BEGIN
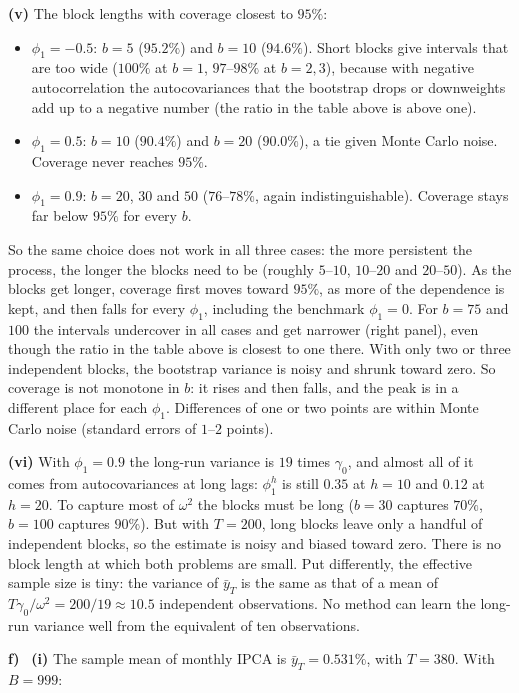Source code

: \documentclass[11pt]{article}
\newcounter{problem}
\newcommand{\itm}[1]{\par\textbf{#1)}\ }
\begin{document}
\textbf{(v)} The block lengths with coverage closest to $95\%$:
\begin{itemize}
	\item $\phi_1=-0.5$: $b=5$ ($95.2\%$) and $b=10$ ($94.6\%$). Short blocks give intervals that are too wide ($100\%$ at $b=1$, $97$--$98\%$ at $b=2,3$), because with negative autocorrelation the autocovariances that the bootstrap drops or downweights add up to a negative number (the ratio in the table above is above one).
	\item $\phi_1=0.5$: $b=10$ ($90.4\%$) and $b=20$ ($90.0\%$), a tie given Monte Carlo noise. Coverage never reaches $95\%$.
	\item $\phi_1=0.9$: $b=20$, $30$ and $50$ ($76$--$78\%$, again indistinguishable). Coverage stays far below $95\%$ for every $b$.
\end{itemize}
So the same choice does not work in all three cases: the more persistent the process, the longer the blocks need to be (roughly $5$--$10$, $10$--$20$ and $20$--$50$). As the blocks get longer, coverage first moves toward $95\%$, as more of the dependence is kept, and then falls for every $\phi_1$, including the benchmark $\phi_1=0$. For $b=75$ and $100$ the intervals undercover in all cases and get narrower (right panel), even though the ratio in the table above is closest to one there. With only two or three independent blocks, the bootstrap variance is noisy and shrunk toward zero. So coverage is not monotone in $b$: it rises and then falls, and the peak is in a different place for each $\phi_1$. Differences of one or two points are within Monte Carlo noise (standard errors of $1$--$2$ points).

\textbf{(vi)} With $\phi_1=0.9$ the long-run variance is $19$ times $\gamma_0$, and almost all of it comes from autocovariances at long lags: $\phi_1^h$ is still $0.35$ at $h=10$ and $0.12$ at $h=20$. To capture most of $\omega^2$ the blocks must be long ($b=30$ captures $70\%$, $b=100$ captures $90\%$). But with $T=200$, long blocks leave only a handful of independent blocks, so the estimate is noisy and biased toward zero. There is no block length at which both problems are small. Put differently, the effective sample size is tiny: the variance of $\bar y_T$ is the same as that of a mean of $T\gamma_0/\omega^2 = 200/19\approx 10.5$ independent observations. No method can learn the long-run variance well from the equivalent of ten observations.

\itm{f}
\textbf{(i)} The sample mean of monthly IPCA is $\bar y_T=0.531\%$, with $T=380$. With $B=999$:
\end{document}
END
WHAT YOU NEED TO DO
The material above is to be set down exactly, with pictures removed.

TASK RESULT
Source code

: \documentclass[11pt]{article}
\newcounter{problem}
\newcommand{\itm}[1]{\par\textbf{#1)}\ }
\begin{document}
\textbf{(v)} The block lengths with coverage closest to $95\%$:
\begin{itemize}
	\item $\phi_1=-0.5$: $b=5$ ($95.2\%$) and $b=10$ ($94.6\%$). Short blocks give intervals that are too wide ($100\%$ at $b=1$, $97$--$98\%$ at $b=2,3$), because with negative autocorrelation the autocovariances that the bootstrap drops or downweights add up to a negative number (the ratio in the table above is above one).
	\item $\phi_1=0.5$: $b=10$ ($90.4\%$) and $b=20$ ($90.0\%$), a tie given Monte Carlo noise. Coverage never reaches $95\%$.
	\item $\phi_1=0.9$: $b=20$, $30$ and $50$ ($76$--$78\%$, again indistinguishable). Coverage stays far below $95\%$ for every $b$.
\end{itemize}
So the same choice does not work in all three cases: the more persistent the process, the longer the blocks need to be (roughly $5$--$10$, $10$--$20$ and $20$--$50$). As the blocks get longer, coverage first moves toward $95\%$, as more of the dependence is kept, and then falls for every $\phi_1$, including the benchmark $\phi_1=0$. For $b=75$ and $100$ the intervals undercover in all cases and get narrower (right panel), even though the ratio in the table above is closest to one there. With only two or three independent blocks, the bootstrap variance is noisy and shrunk toward zero. So coverage is not monotone in $b$: it rises and then falls, and the peak is in a different place for each $\phi_1$. Differences of one or two points are within Monte Carlo noise (standard errors of $1$--$2$ points).

\textbf{(vi)} With $\phi_1=0.9$ the long-run variance is $19$ times $\gamma_0$, and almost all of it comes from autocovariances at long lags: $\phi_1^h$ is still $0.35$ at $h=10$ and $0.12$ at $h=20$. To capture most of $\omega^2$ the blocks must be long ($b=30$ captures $70\%$, $b=100$ captures $90\%$). But with $T=200$, long blocks leave only a handful of independent blocks, so the estimate is noisy and biased toward zero. There is no block length at which both problems are small. Put differently, the effective sample size is tiny: the variance of $\bar y_T$ is the same as that of a mean of $T\gamma_0/\omega^2 = 200/19\approx 10.5$ independent observations. No method can learn the long-run variance well from the equivalent of ten observations.

\itm{f}
\textbf{(i)} The sample mean of monthly IPCA is $\bar y_T=0.531\%$, with $T=380$. With $B=999$:
\end{document}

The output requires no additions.